=== Section Start ===

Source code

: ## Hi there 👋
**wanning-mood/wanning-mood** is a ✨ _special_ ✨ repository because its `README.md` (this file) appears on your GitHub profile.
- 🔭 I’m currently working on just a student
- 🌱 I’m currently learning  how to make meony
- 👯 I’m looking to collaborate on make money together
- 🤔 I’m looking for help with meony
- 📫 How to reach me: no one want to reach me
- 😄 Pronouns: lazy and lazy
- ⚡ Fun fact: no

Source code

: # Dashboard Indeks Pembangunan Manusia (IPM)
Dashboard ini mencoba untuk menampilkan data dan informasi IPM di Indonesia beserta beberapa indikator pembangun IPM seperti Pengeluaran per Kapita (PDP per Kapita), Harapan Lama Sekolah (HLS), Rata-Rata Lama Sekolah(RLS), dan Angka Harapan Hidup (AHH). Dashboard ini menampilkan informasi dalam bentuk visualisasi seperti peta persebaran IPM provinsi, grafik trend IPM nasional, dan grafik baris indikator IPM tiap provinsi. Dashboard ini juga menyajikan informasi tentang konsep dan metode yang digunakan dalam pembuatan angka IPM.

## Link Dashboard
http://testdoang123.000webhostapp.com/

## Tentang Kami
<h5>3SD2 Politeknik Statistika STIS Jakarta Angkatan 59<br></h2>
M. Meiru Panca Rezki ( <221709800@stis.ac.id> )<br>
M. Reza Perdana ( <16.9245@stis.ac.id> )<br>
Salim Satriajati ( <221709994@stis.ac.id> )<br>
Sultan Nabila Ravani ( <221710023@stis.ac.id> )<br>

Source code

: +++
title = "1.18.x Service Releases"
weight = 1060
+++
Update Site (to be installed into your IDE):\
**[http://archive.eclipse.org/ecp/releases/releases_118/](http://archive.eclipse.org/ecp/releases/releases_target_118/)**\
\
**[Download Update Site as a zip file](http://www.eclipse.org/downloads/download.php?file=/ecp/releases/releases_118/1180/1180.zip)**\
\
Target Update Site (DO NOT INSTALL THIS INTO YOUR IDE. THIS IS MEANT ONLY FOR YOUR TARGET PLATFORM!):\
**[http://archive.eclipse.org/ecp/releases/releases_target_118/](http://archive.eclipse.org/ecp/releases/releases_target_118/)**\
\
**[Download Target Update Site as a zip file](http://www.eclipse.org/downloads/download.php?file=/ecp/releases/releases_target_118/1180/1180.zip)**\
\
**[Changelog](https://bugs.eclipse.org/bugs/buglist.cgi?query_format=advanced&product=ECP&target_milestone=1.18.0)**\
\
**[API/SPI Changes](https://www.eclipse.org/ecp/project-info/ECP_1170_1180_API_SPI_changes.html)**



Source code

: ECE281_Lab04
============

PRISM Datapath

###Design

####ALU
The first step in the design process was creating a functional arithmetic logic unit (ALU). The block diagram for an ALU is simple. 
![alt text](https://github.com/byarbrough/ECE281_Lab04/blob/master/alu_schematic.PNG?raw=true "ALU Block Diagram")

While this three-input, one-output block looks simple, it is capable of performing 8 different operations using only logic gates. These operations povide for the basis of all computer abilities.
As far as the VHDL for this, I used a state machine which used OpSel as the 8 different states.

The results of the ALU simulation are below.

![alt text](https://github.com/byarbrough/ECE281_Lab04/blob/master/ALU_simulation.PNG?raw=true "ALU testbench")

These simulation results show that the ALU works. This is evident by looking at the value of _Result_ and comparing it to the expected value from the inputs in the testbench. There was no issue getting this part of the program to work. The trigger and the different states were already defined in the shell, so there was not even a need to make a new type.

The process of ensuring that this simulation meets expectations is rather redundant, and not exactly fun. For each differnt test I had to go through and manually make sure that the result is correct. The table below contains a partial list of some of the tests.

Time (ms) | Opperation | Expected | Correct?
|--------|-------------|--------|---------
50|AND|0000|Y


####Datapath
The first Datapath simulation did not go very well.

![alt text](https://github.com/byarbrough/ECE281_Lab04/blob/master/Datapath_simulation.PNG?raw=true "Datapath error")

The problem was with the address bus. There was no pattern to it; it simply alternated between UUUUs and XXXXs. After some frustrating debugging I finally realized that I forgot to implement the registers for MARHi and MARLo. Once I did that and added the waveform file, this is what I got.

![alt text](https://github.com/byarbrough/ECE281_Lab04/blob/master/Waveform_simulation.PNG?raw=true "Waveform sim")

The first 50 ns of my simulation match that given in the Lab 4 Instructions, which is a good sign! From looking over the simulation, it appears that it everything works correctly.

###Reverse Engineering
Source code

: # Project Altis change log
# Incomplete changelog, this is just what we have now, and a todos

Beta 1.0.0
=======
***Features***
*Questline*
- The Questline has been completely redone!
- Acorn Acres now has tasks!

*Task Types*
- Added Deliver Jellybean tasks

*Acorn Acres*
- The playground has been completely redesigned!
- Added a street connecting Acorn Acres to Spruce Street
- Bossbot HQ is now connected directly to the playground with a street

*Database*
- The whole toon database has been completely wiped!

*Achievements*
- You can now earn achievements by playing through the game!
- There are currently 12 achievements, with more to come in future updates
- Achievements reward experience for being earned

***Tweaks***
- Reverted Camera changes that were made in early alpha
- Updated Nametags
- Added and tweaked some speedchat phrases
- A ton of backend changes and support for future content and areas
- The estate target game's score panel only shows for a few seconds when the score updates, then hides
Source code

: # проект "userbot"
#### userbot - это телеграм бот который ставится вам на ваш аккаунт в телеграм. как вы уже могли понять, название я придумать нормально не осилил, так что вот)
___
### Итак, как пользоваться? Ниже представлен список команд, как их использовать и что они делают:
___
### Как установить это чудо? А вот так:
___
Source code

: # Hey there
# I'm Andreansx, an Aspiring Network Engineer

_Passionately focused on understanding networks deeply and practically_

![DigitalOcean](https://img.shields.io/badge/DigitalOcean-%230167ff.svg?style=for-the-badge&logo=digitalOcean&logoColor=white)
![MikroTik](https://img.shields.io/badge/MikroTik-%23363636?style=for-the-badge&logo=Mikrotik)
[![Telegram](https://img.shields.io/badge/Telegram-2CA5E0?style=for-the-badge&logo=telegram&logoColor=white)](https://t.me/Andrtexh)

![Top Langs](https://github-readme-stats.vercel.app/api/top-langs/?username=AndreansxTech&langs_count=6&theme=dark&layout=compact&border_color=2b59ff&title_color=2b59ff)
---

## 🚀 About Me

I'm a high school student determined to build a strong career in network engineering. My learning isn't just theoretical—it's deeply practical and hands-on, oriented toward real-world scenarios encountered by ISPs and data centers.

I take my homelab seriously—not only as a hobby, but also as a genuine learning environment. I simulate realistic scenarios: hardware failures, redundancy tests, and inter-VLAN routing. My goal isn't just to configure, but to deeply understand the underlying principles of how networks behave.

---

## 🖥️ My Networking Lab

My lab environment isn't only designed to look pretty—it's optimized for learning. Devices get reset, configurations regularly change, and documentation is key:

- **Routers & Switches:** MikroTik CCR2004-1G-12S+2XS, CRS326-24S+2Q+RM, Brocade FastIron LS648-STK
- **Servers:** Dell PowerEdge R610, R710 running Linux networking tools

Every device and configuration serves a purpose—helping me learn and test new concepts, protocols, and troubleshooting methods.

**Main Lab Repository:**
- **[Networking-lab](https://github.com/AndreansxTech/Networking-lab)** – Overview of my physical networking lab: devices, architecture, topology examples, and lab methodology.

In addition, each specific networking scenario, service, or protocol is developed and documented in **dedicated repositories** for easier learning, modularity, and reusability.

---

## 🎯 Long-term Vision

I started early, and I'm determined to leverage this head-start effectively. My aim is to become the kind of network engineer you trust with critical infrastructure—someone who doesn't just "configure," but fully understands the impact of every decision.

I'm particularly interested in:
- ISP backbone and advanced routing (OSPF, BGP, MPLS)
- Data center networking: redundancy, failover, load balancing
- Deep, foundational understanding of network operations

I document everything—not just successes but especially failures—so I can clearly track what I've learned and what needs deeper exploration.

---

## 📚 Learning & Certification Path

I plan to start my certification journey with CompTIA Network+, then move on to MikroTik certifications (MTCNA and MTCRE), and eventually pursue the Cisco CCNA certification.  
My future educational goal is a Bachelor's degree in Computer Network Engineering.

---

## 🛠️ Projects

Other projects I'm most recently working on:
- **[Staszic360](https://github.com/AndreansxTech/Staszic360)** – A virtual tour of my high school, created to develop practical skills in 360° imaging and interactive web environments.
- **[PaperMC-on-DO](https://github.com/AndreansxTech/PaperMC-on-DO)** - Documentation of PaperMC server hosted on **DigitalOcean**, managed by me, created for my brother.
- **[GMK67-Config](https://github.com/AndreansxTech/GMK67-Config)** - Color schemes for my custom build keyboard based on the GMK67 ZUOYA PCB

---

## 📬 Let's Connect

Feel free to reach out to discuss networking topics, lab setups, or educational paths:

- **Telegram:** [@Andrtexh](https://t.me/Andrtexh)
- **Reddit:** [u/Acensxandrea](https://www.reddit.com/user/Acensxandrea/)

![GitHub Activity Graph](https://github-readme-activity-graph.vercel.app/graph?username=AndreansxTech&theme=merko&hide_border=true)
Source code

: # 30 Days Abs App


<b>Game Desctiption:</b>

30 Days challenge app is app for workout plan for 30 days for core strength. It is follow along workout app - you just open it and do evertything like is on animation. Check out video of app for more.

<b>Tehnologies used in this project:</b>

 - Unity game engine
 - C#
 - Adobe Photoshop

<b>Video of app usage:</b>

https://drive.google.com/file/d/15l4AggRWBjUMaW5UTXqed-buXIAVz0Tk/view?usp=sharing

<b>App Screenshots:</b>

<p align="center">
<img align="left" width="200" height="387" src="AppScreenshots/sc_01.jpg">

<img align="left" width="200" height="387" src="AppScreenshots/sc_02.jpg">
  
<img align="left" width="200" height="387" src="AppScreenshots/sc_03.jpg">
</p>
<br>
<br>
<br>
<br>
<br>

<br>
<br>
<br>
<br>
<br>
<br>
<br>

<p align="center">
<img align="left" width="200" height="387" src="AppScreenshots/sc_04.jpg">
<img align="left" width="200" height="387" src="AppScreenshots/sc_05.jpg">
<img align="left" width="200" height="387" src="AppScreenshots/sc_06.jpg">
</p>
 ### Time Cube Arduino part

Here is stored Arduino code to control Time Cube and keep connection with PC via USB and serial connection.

=== Section End ===

▶ **Problem statement**:
Go through the data and gather every line that holds "more".

▶ **Exercise result**:
- There are currently 12 achievements, with more to come in future updates
30 Days challenge app is app for workout plan for 30 days for core strength. It is follow along workout app - you just open it and do evertything like is on animation. Check out video of app for more.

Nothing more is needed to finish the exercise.